É bom ter amigos em lugares importantes e a simpatia de Donald Trump contou muito na “tábua de salvação”, a declaração de que os Estados Unidos “farão o que for necessário” para ajudar a Argentina a atravessar o mau pedaço do momento. Com um amigão assim, o dólar caiu e o risco país retrocedeu, mas muitas dúvidas continuaram no ar.
Scott Bessent, o portador das boas notícias para Javier Milei, abrangeu todas as opções para chover na horta desesperadamente seca – incluindo “linhas de swap, compras diretas de divisas e compras de dívida pública”. Kristalina Georgieva, a “mulher”do FMI, como foi descrita por um vizinho que nunca, jamais, cometeria um ato de misoginia, aprovou a mão amiga, descrita como “o papel crucial dos sócios na promoção de políticas sólidas de estabilização e crescimento em benefício do povo argentino”.
Por enquanto, vai ter que continuar na geladeira a champanhe que os inimigos das ideias de Milei – praticamente toda a humanidade, principalmente a parte que venera o estado grande, excetuando-se os libertários e os que nele projetam anseios de direita populista.
Milei teve esse dom de se transformar no espelho no qual se refletem amigos e inimigos, os primeiros achando que sua original experiência libertária é um exemplo para o mundo; os segundos torcendo pelo fracasso da coisa toda . Bessent explicitou esse processo ao dizer que a Argentina é um “aliado sistêmico dos Estados Unidos na América Latina e o Departamento do Tesouro está disposto a fazer o que estiver a seu alcance para apoiar” o país.
MUDANÇA NA ALMA
É uma declaração formidável de apoio, mas também revela as fragilidades das reformas econômicas de Milei, cuja tarefa quase impossível é convencer os argentinos – e os mercados – de que o projeto vai dar certo e niinguém precisa sair correndo para comprar os dólares dos quais retirou os controles, numa iniciativa muito criticada, pela forma, inclusive por economistas simpáticos ao projeto mlleinarista.
Além dos aspectos econômicos do projeto extremamente ambicioso de mudar não só os fundamentos, mas a própria alma do país, com choques sucessivos de liberalização e diminuição da presença do estado, a maré política também vai mal para Milei.

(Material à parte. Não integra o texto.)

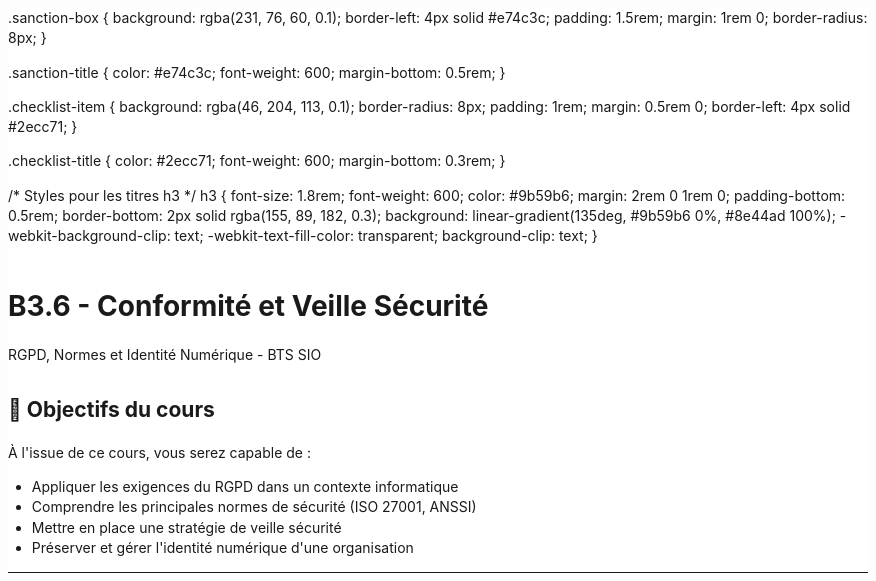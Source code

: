 .sanction-box {
    background: rgba(231, 76, 60, 0.1);
    border-left: 4px solid #e74c3c;
    padding: 1.5rem;
    margin: 1rem 0;
    border-radius: 8px;
}

.sanction-title {
    color: #e74c3c;
    font-weight: 600;
    margin-bottom: 0.5rem;
}

.checklist-item {
    background: rgba(46, 204, 113, 0.1);
    border-radius: 8px;
    padding: 1rem;
    margin: 0.5rem 0;
    border-left: 4px solid #2ecc71;
}

.checklist-title {
    color: #2ecc71;
    font-weight: 600;
    margin-bottom: 0.3rem;
}

/* Styles pour les titres h3 */
h3 {
    font-size: 1.8rem;
    font-weight: 600;
    color: #9b59b6;
    margin: 2rem 0 1rem 0;
    padding-bottom: 0.5rem;
    border-bottom: 2px solid rgba(155, 89, 182, 0.3);
    background: linear-gradient(135deg, #9b59b6 0%, #8e44ad 100%);
    -webkit-background-clip: text;
    -webkit-text-fill-color: transparent;
    background-clip: text;
}
</style>

<div class="course-header">
    <h1 class="course-title">B3.6 - Conformité et Veille Sécurité</h1>
    <p class="course-subtitle">RGPD, Normes et Identité Numérique - BTS SIO</p>
</div>

## 🎯 Objectifs du cours

À l'issue de ce cours, vous serez capable de :
- Appliquer les exigences du RGPD dans un contexte informatique
- Comprendre les principales normes de sécurité (ISO 27001, ANSSI)
- Mettre en place une stratégie de veille sécurité
- Préserver et gérer l'identité numérique d'une organisation

---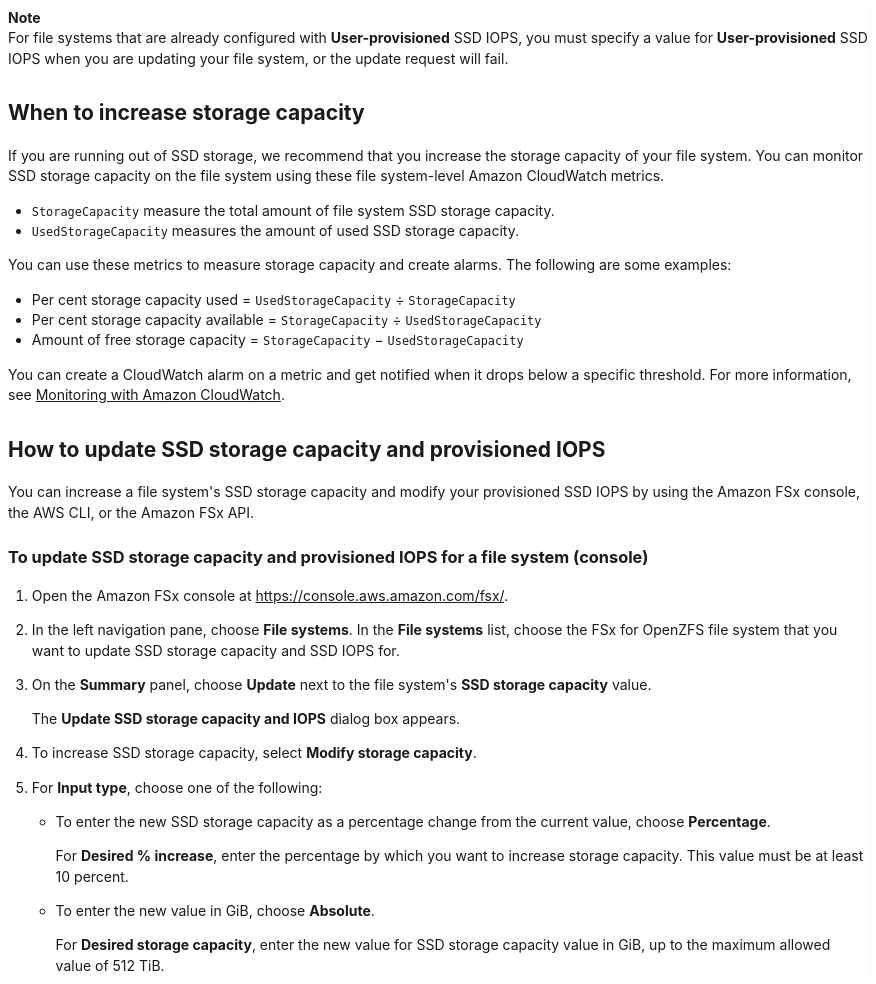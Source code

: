 **Note**  
For file systems that are already configured with **User\-provisioned** SSD IOPS, you must specify a value for **User\-provisioned** SSD IOPS when you are updating your file system, or the update request will fail\.

## When to increase storage capacity<a name="when-to-modify-storage-capacity"></a>

If you are running out of SSD storage, we recommend that you increase the storage capacity of your file system\. You can monitor SSD storage capacity on the file system using these file system\-level Amazon CloudWatch metrics\.
+ `StorageCapacity` measure the total amount of file system SSD storage capacity\.
+ `UsedStorageCapacity` measures the amount of used SSD storage capacity\.

You can use these metrics to measure storage capacity and create alarms\. The following are some examples:
+ Per cent storage capacity used = `UsedStorageCapacity` ÷ `StorageCapacity`
+ Per cent storage capacity available = `StorageCapacity` ÷ `UsedStorageCapacity`
+ Amount of free storage capacity = `StorageCapacity` − `UsedStorageCapacity`

You can create a CloudWatch alarm on a metric and get notified when it drops below a specific threshold\. For more information, see [Monitoring with Amazon CloudWatch](monitoring-cloudwatch.md)\.

## How to update SSD storage capacity and provisioned IOPS<a name="increase-storage-capacity"></a>

You can increase a file system's SSD storage capacity and modify your provisioned SSD IOPS by using the Amazon FSx console, the AWS CLI, or the Amazon FSx API\.

### To update SSD storage capacity and provisioned IOPS for a file system \(console\)<a name="increase-storage-console"></a>

1. Open the Amazon FSx console at [https://console\.aws\.amazon\.com/fsx/](https://console.aws.amazon.com/fsx/)\.

1. In the left navigation pane, choose **File systems**\. In the **File systems** list, choose the FSx for OpenZFS file system that you want to update SSD storage capacity and SSD IOPS for\.

1. On the **Summary** panel, choose **Update** next to the file system's **SSD storage capacity** value\.

   The **Update SSD storage capacity and IOPS** dialog box appears\.

1. To increase SSD storage capacity, select **Modify storage capacity**\.

1. For **Input type**, choose one of the following: 
   + To enter the new SSD storage capacity as a percentage change from the current value, choose **Percentage**\.

     For **Desired % increase**, enter the percentage by which you want to increase storage capacity\. This value must be at least 10 percent\.
   + To enter the new value in GiB, choose **Absolute**\.

     For **Desired storage capacity**, enter the new value for SSD storage capacity value in GiB, up to the maximum allowed value of 512 TiB\.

Duas acusações sucessivas de corrupção acertaram na pessoa que é responsável por toda a armação política do governo, a amada e indemissível irmã presidencial, Karina Milei. “O poder do governo está a cargo de uma mulher que, no ano passado, administrava uma rotisseria e vendia bolos”, atacou o ex-presidente da Câmara, Emilio Monzó.
“Não pode ser que não haja um ministro do Interior neste momento de conflitos políticos no Congresso. Não pode ser que Karina Milei seja quem conduza o poder na Argentina, tem que ter experiência, no mínimo o conhecimento biográfico dos setores”.
Até quem não é de oposição tende a pensar como Monzó, embora sem coragem para falar em on contra a irmã todo-poderosa. Os índices de aprovação ao governo são os piores desde a posse de Milei. Uma pesquisa da Opina Argentina pintou um quadro desastroso: 58% fazem uma avaliação negativa do governo, contra 39% de opiniões positivas.
‘UM PEQUENO ENCORAJAMENTO’
É claro que os peronistas, sob diferentes denominações – agora, é Força Pátria a palavra de ordem – , sentem o cheiro de sangue e ousam até pensar numa vitória contra Patricia Bullrich na disputa por um lugar no Senado, na eleição legislativa de outubro, agora tratada como a pá que vai cobrir Milei de cal. “Nosso primeiro compromisso é ser a voz dos argentinos que estão ralando o traseiro por causa desse governo cruel, covarde e ***** da ****”, disse o candidato a senador da coalizão peronista, Mariano Recalde, com a típica classe da sua categoria.
Têm razão os que dão Milei por derrotado? Os que enxergam um futuro enfraquecimento do apoio de Trump diante de demandas cada vez maiores? Os que ficam bem perto da geladeira para não perder a chance de abrir a champanhe tão logo sobrevenha a derrocada?
A história argentina toda conspira para dizer que Milei vai fracassar – e, aliás, é um prodígio que tenha durado até aqui. Dois dias depois do golpe militar de 1976, Henry Kissinger disse que o novo regime precisaria de “um pequeno encorajamento de nossa parte”. O peronismo tal como praticado pela desorientada herdeira presidencial, Isabelita Perón, havia quebrado a Argentina, um fenômeno que se repetiu posteriormente, sob diferentes orientações políticas. Nem o encorajamento americano, no fim, foi sustentável.
Talvez a mais importante tarefa de Milei fosse provar que a Argentina não é um caso perdido. Terá ele ainda a chance de fazer isso?